Speculatively Into the Sun
Speculatively Into the Sun, 2021, ink and acrylic on paper mounted on 40 aluminum panels, 48” x 90” overall (12” x 9” each).
“Copernicus found that the orbits of the planets would look simpler if they were looked at from the sun and not from the earth… His first step was a leap of imagination – to lift himself from the earth, and put himself wildly, speculatively into the sun.”
- Jacob Bronowski, Science and Human Values
In the late 1970’s, when I was a teenager, my father gave me Bronowski’s book, Science and Human Values. It awakened my understanding that art and science both fundamentally rely on the imagination. That same year, my father was creating an apparatus to collect and transform sunlight into affordable energy for the home. Shortly after his solar project launched, he died unexpectedly, at the age of 49. My personal grief aligns with collective grief in the forty years since, as the unrelenting consumption of fossil fuels continues to cause climate precarity, crisis, and degradation to life-supporting ecosystems.

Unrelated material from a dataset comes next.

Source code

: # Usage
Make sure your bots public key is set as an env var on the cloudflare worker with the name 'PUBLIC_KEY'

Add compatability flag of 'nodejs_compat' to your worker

Sparked by the weight of lost opportunities, the series, Speculatively Into the Sun is an exploration of energies; sunlight, oil, loss, grieving, and the possibility of renewal. This work comes out of an improvisational process of form-finding — to feel the weightlessness of light traveling from sun to Earth, to perceive the viscous density of oil, and to sense the tension between presence and absence.